Sunday, July 23

I don’t understand why does this past came, that I thought I left behind keep coming after me, closer each time. Why does the days of yesterday haunt me. Do they want to run me down? I think, I’m reaching past breaking point. It’s gonna be soon, real soon. I really want to leave this past behind, yet somehow, it comes running after me, like bees to nectar. I can’t just leave it behind, can’t i. is it some kind of clause, that once, just that one time, that you get into it, that you can’t forget, and, it keeps running after you. I just don’t get it. I don’t know much I can take any more.

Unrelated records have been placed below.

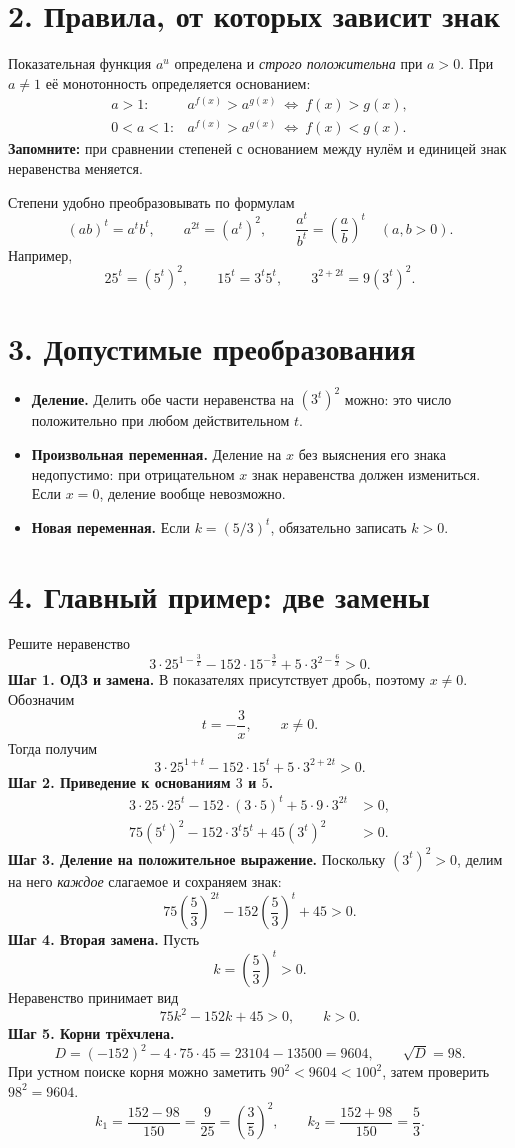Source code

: \documentclass[a4paper,12pt]{article}
\newcommand{\idea}[1]{\textcolor{darkaccent}{\textbf{#1}}}
\newcommand{\sect}[1]{\section*{\color{darkaccent}#1}}
\begin{document}
\sect{2. Правила, от которых зависит знак}
Показательная функция $a^u$ определена и \emph{строго положительна} при $a>0$. При $a\ne1$ её монотонность определяется основанием:
\[
\begin{array}{ll}
 a>1: & a^{f(x)}>a^{g(x)}\ \Longleftrightarrow\ f(x)>g(x),\\[4pt]
 0<a<1: & a^{f(x)}>a^{g(x)}\ \Longleftrightarrow\ f(x)<g(x).
\end{array}
\]
\idea{Запомните:} при сравнении степеней с основанием между нулём и единицей знак неравенства меняется.

Степени удобно преобразовывать по формулам
\[
 (ab)^t=a^t b^t,\qquad a^{2t}=(a^t)^2,\qquad
 \frac{a^t}{b^t}=\left(\frac ab\right)^t\quad(a,b>0).
\]
Например,
\[
 25^t=(5^t)^2,\qquad 15^t=3^t5^t,\qquad
 3^{2+2t}=9(3^t)^2.
\]

\sect{3. Допустимые преобразования}
\begin{itemize}[label=\textcolor{accent}{\textbullet},leftmargin=7mm]
\item \textbf{Деление.} Делить обе части неравенства на $(3^t)^2$ можно: это число положительно при любом действительном $t$.
\item \textbf{Произвольная переменная.} Деление на $x$ без выяснения его знака недопустимо: при отрицательном $x$ знак неравенства должен измениться. Если $x=0$, деление вообще невозможно.
\item \textbf{Новая переменная.} Если $k=(5/3)^t$, обязательно записать $k>0$.
\end{itemize}
\clearpage

\sect{4. Главный пример: две замены}
Решите неравенство
\begin{equation}\label{eq:main}
 3\cdot25^{1-\frac3x}-152\cdot15^{-\frac3x}
 +5\cdot3^{2-\frac6x}>0.
\end{equation}
\textbf{Шаг 1. ОДЗ и замена.} В показателях присутствует дробь, поэтому $x\ne0$. Обозначим
\[
 t=-\frac3x,\qquad x\ne0.
\]
Тогда получим
\[
 3\cdot25^{1+t}-152\cdot15^t+5\cdot3^{2+2t}>0.
\]
\textbf{Шаг 2. Приведение к основаниям $3$ и $5$.}
\begin{align*}
 3\cdot25\cdot25^t-152\cdot(3\cdot5)^t
    +5\cdot9\cdot3^{2t}&>0,\\
 75(5^t)^2-152\cdot3^t5^t+45(3^t)^2&>0.
\end{align*}
\textbf{Шаг 3. Деление на положительное выражение.}
Поскольку $(3^t)^2>0$, делим на него \emph{каждое} слагаемое и сохраняем знак:
\[
 75\left(\frac53\right)^{2t}
 -152\left(\frac53\right)^t+45>0.
\]
\textbf{Шаг 4. Вторая замена.} Пусть
\[
 k=\left(\frac53\right)^t>0.
\]
Неравенство принимает вид
\begin{equation}\label{eq:quad}
 75k^2-152k+45>0,\qquad k>0.
\end{equation}
\textbf{Шаг 5. Корни трёхчлена.}
\[
 D=(-152)^2-4\cdot75\cdot45=23104-13500=9604,
 \qquad\sqrt D=98.
\]
При устном поиске корня можно заметить $90^2<9604<100^2$, затем проверить $98^2=9604$.
\[
 k_1=\frac{152-98}{150}=\frac9{25}=\left(\frac35\right)^2,
 \qquad k_2=\frac{152+98}{150}=\frac53.
\]
\clearpage
\end{document}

Another thing is that, for the yous out there, you have no idea what you have unleashed. You have absolutely no idea the consequences of your actions. You think it’s just so simple to just pick up the phone and call, but do you what goes on after? Underneath it all? You are just making it much more tougher for me. Crashing down on me. The monsters of the past, present and future. You just don’t know what goes on, so don’t pretend. I know, I pretend too. That everything’s just fine and dandy. But, well, as I say, superficiality baby. I just don’t want anything inside get out. Heard of not hanging your dirty laundry out? Well, it’s the same concept. You’ve seen me break down, that only one time, and you can’t just judge me by that. You think my tears are for you? Puh-lease! There’s so much you don’t know. You think I have an attitude problem, how bout you? So yeah. Judge yourself first, before you judge others. You have much worse of an attitude problem than I have, so, why don’t you fix yourself first. Do others a favor, and do that, before you stick your fat lil arse, fat arms and booblessness into other peoples’ business. They ain’t needing your help, nor asking for it.
Thankyouverymuch.

-

I cooked today. Something bout cooking and baking that calms the soul. God man, I sound like an ad campaign for the Stepford Wives and Betty Crocker all put into one. I don’t know. But, it gives me a sense of pleasure of seeing my perfect outcome of a dish//cake//so on and so forth, I mean, it’s like something I know and able to control for once, so yeah.
No me abandones así hablando sólo de ti.
Ven y devuelveme al fin la sonrisa que se fue.
Una vez más tocar tu piel el hondo suspirar.
Recuperemos lo que se ha perdido.
Regresa a mí,
quéreme otra vez,
borra el dolor que al irte me dio
cuando te separaste de mí.
Dime que sí
Ya no quiero llorar,
regresa a mí.
Extraño el amor que se fue,
extraña la dicha también.
Quiero que vengas a mí y me vuelvas s querer.
No puedo más si tú no estás, tienes que llegar.
Mi vida se apaga sin ti a mi lado.
Regresa a mí,
quéreme otra vez,
borra el dolor que al irte me dio cuando
te separaste de mí.
Dime que sí
Ya no quiero llorar,
regresa a mí.
i just love this song, especially in italiano. loves it! ((:

i love you all to bits. i miss you baby. surprise us! ((: take lotsa care. loves.